Among the main limitations of the study is the percentage of missing data in histology, staging, and Gleason score, which could have introduced information bias, particularly due to the higher proportion of missing data among the deceased. Additionally, the use of the neighborhood’s socioeconomic stratum as a proxy variable for individual SEP could generate residual confounding. Another relevant limitation is the lack of information on treatments received. Likewise, as specific causes of death were not available, only observed survival was estimated, which limits causal interpretation; in future studies, it would be desirable to apply net survival methods 45. Information on ethnicity, educational level, and therapeutic adherence, relevant variables in PCa survival, was also unavailable.
As strengths, this is a population-based study with ten years of follow-up, supported by a registry that meets international standards, which favors the comparability of the results. Its population nature allows it to reflect real health care conditions. The low percentage of losses to follow-up (<0.5%) strengthens the validity of the estimates.

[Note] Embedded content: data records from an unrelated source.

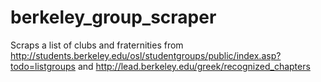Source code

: berkeley_group_scraper
======================

Scraps a list of clubs and fraternities from  http://students.berkeley.edu/osl/studentgroups/public/index.asp?todo=listgroups and http://lead.berkeley.edu/greek/recognized_chapters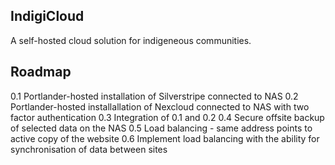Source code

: ## IndigiCloud

A self-hosted cloud solution for indigeneous communities.

## Roadmap
0.1 Portlander-hosted installation of Silverstripe connected to NAS
0.2 Portlander-hosted installallation of Nexcloud connected to NAS with two factor authentication
0.3 Integration of 0.1 and 0.2
0.4 Secure offsite backup of selected data on the NAS
0.5 Load balancing - same address points to active copy of the website
0.6 Implement load balancing with the ability for synchronisation of data between sites

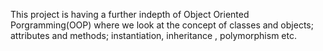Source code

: This project is having a further indepth of Object Oriented Porgramming(OOP)
where we look at the concept of classes and objects; attributes and methods;
instantiation, inheritance , polymorphism etc.
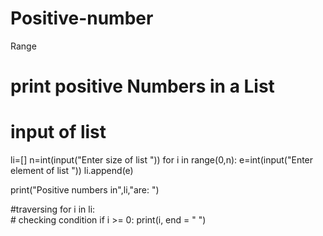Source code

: # Positive-number
Range
# print positive Numbers in a List
  
# input of list
li=[]
n=int(input("Enter size of list "))
for i in range(0,n):
    e=int(input("Enter element of list "))
    li.append(e)

print("Positive numbers in",li,"are: ")
  
#traversing
for i in li:   
    # checking condition
    if i >= 0:
       print(i, end = " ")
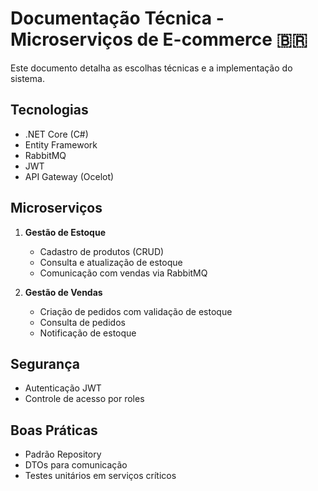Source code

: # Documentação Técnica - Microserviços de E-commerce 🇧🇷

Este documento detalha as escolhas técnicas e a implementação do sistema.

## Tecnologias
- .NET Core (C#)
- Entity Framework
- RabbitMQ
- JWT
- API Gateway (Ocelot)

## Microserviços
1. **Gestão de Estoque**
   - Cadastro de produtos (CRUD)
   - Consulta e atualização de estoque
   - Comunicação com vendas via RabbitMQ

2. **Gestão de Vendas**
   - Criação de pedidos com validação de estoque
   - Consulta de pedidos
   - Notificação de estoque

## Segurança
- Autenticação JWT
- Controle de acesso por roles

## Boas Práticas
- Padrão Repository
- DTOs para comunicação
- Testes unitários em serviços críticos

In future research, it will be key to incorporate additional variables such as PSA levels, individual indicators of socioeconomic level, detailed treatment data, therapeutic adherence, and specific causes of death. Furthermore, studies with a qualitative approach will allow for a deeper understanding of the perception of the disease, access to care, and quality of life.
In conclusion, overall PCa survival in Manizales during the 2008-2018 period remains lower than that observed in developed countries. Approximately seven to eight out of ten patients survive five years after diagnosis. Significant survival gaps persist according to the health insurance regimen, disadvantaging the socially vulnerable population, possibly mediated by late diagnoses and barriers to treatment access, independent of socioeconomic position, age, histology, staging, and risk according to Gleason score.